» Data records
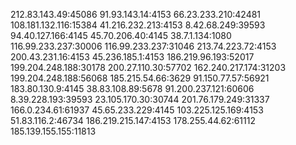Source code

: 212.83.143.49:45086
91.93.143.14:4153
66.23.233.210:42481
108.181.132.116:15384
41.216.232.213:4153
8.42.68.249:39593
94.40.127.166:4145
45.70.206.40:4145
38.7.1.134:1080
116.99.233.237:30006
116.99.233.237:31046
213.74.223.72:4153
200.43.231.16:4153
45.236.185.1:4153
186.219.96.193:52017
199.204.248.188:30178
200.27.110.30:57702
162.240.217.174:31203
199.204.248.188:56068
185.215.54.66:3629
91.150.77.57:56921
183.80.130.9:4145
38.83.108.89:5678
91.200.237.121:60606
8.39.228.193:39593
23.105.170.30:30744
201.76.179.249:31337
166.0.234.61:61937
45.65.233.229:4145
103.225.125.169:4153
51.83.116.2:46734
186.219.215.147:4153
178.255.44.62:61112
185.139.155.155:11813
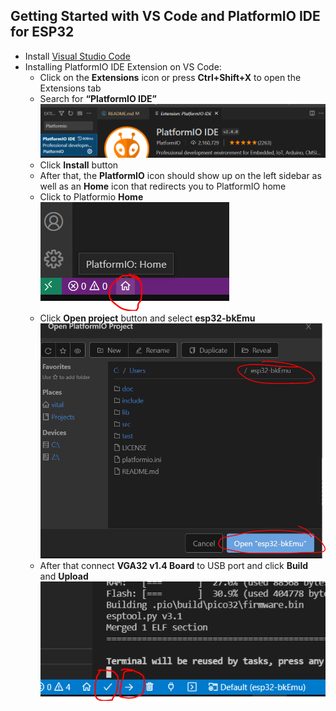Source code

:## Getting Started with VS Code and PlatformIO IDE for ESP32
* Install [Visual Studio Code](https://code.visualstudio.com/)
* Installing PlatformIO IDE Extension on VS Code:
  * Click on the **Extensions** icon or press **Ctrl+Shift+X** to open the Extensions tab
  * Search for **“PlatformIO IDE”**
  ![PlatformioIDE](../platformio_vscode.png)
  * Click **Install** button
  * After that, the **PlatformIO** icon should show up on the left sidebar as well as an **Home** icon that redirects you to PlatformIO home
  * Click to Platformio **Home** ![icon:](../platformio_home.png)
  * Click **Open project** button and select **esp32-bkEmu** ![folder:](../platformio_open_project.png)
  * After that connect **VGA32 v1.4 Board** to USB port and click **Build** and **Upload** ![icons:](../platformio_build_upload.png)
   
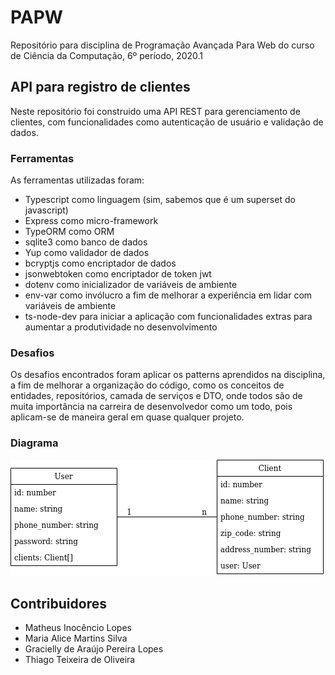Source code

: # PAPW
Repositório para disciplina de Programação Avançada Para Web do curso de Ciência da Computação, 6º período, 2020.1

## API para registro de clientes

Neste repositório foi construido uma API REST para gerenciamento de clientes, com funcionalidades como autenticação de usuário e validação de dados.

### Ferramentas

As ferramentas utilizadas foram:

- Typescript como linguagem (sim, sabemos que é um superset do javascript)
- Express como micro-framework
- TypeORM como ORM
- sqlite3 como banco de dados
- Yup como validador de dados
- bcryptjs como encriptador de dados
- jsonwebtoken como encriptador de token jwt
- dotenv como inicializador de variáveis de ambiente
- env-var como invólucro a fim de melhorar a experiência em lidar com variáveis de ambiente
- ts-node-dev para iniciar a aplicação com funcionalidades extras para aumentar a produtividade no desenvolvimento

### Desafios

Os desafios encontrados foram aplicar os patterns aprendidos na disciplina, a fim de melhorar a organização do código, como os conceitos de entidades, repositórios, camada de serviços e DTO, onde todos são de muita importância na carreira de desenvolvedor como um todo, pois aplicam-se de maneira geral em quase qualquer projeto.

### Diagrama
![Imagem de um Diagama](docs/diagram.png)

## Contribuidores

- Matheus Inocêncio Lopes
- Maria Alice Martins Silva
- Gracielly de Araújo Pereira Lopes
- Thiago Teixeira de Oliveira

» The problem
Return the records word for word, leaving every picture out of the copy.

» Result of the task
Source code

: 212.83.143.49:45086
91.93.143.14:4153
66.23.233.210:42481
108.181.132.116:15384
41.216.232.213:4153
8.42.68.249:39593
94.40.127.166:4145
45.70.206.40:4145
38.7.1.134:1080
116.99.233.237:30006
116.99.233.237:31046
213.74.223.72:4153
200.43.231.16:4153
45.236.185.1:4153
186.219.96.193:52017
199.204.248.188:30178
200.27.110.30:57702
162.240.217.174:31203
199.204.248.188:56068
185.215.54.66:3629
91.150.77.57:56921
183.80.130.9:4145
38.83.108.89:5678
91.200.237.121:60606
8.39.228.193:39593
23.105.170.30:30744
201.76.179.249:31337
166.0.234.61:61937
45.65.233.229:4145
103.225.125.169:4153
51.83.116.2:46734
186.219.215.147:4153
178.255.44.62:61112
185.139.155.155:11813
Source code

:## Getting Started with VS Code and PlatformIO IDE for ESP32
* Install [Visual Studio Code](https://code.visualstudio.com/)
* Installing PlatformIO IDE Extension on VS Code:
  * Click on the **Extensions** icon or press **Ctrl+Shift+X** to open the Extensions tab
  * Search for **“PlatformIO IDE”**
  ![PlatformioIDE](../platformio_vscode.png)
  * Click **Install** button
  * After that, the **PlatformIO** icon should show up on the left sidebar as well as an **Home** icon that redirects you to PlatformIO home
  * Click to Platformio **Home** ![icon:](../platformio_home.png)
  * Click **Open project** button and select **esp32-bkEmu** ![folder:](../platformio_open_project.png)
  * After that connect **VGA32 v1.4 Board** to USB port and click **Build** and **Upload** ![icons:](../platformio_build_upload.png)
   
Source code

: # PAPW
Repositório para disciplina de Programação Avançada Para Web do curso de Ciência da Computação, 6º período, 2020.1

## API para registro de clientes

Neste repositório foi construido uma API REST para gerenciamento de clientes, com funcionalidades como autenticação de usuário e validação de dados.

### Ferramentas

As ferramentas utilizadas foram:

- Typescript como linguagem (sim, sabemos que é um superset do javascript)
- Express como micro-framework
- TypeORM como ORM
- sqlite3 como banco de dados
- Yup como validador de dados
- bcryptjs como encriptador de dados
- jsonwebtoken como encriptador de token jwt
- dotenv como inicializador de variáveis de ambiente
- env-var como invólucro a fim de melhorar a experiência em lidar com variáveis de ambiente
- ts-node-dev para iniciar a aplicação com funcionalidades extras para aumentar a produtividade no desenvolvimento

### Desafios

Os desafios encontrados foram aplicar os patterns aprendidos na disciplina, a fim de melhorar a organização do código, como os conceitos de entidades, repositórios, camada de serviços e DTO, onde todos são de muita importância na carreira de desenvolvedor como um todo, pois aplicam-se de maneira geral em quase qualquer projeto.

### Diagrama
![Imagem de um Diagama](docs/diagram.png)

## Contribuidores

- Matheus Inocêncio Lopes
- Maria Alice Martins Silva
- Gracielly de Araújo Pereira Lopes
- Thiago Teixeira de Oliveira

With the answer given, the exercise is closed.